Task material: Begin

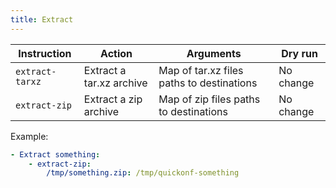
 ```yaml
---
title: Extract
---
```


| Instruction     | Action                   | Arguments                                 | Dry run   |
| --------------- | ------------------------ | ----------------------------------------- | --------- |
| `extract-tarxz` | Extract a tar.xz archive | Map of tar.xz files paths to destinations | No change |
| `extract-zip`   | Extract a zip archive    | Map of zip files paths to destinations    | No change |

Example:

```yaml
- Extract something:
    - extract-zip:
        /tmp/something.zip: /tmp/quickonf-something
```
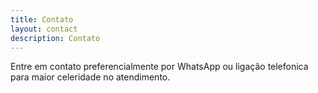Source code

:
 ```yaml
---
title: Contato
layout: contact
description: Contato
---
```


Entre em contato preferencialmente por WhatsApp ou ligação telefonica para maior celeridade no atendimento.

Task material: End

Activity: Which lines of the listing contain the word "something"? Copy each of them.

Written solution:
- Extract something:
        /tmp/something.zip: /tmp/quickonf-something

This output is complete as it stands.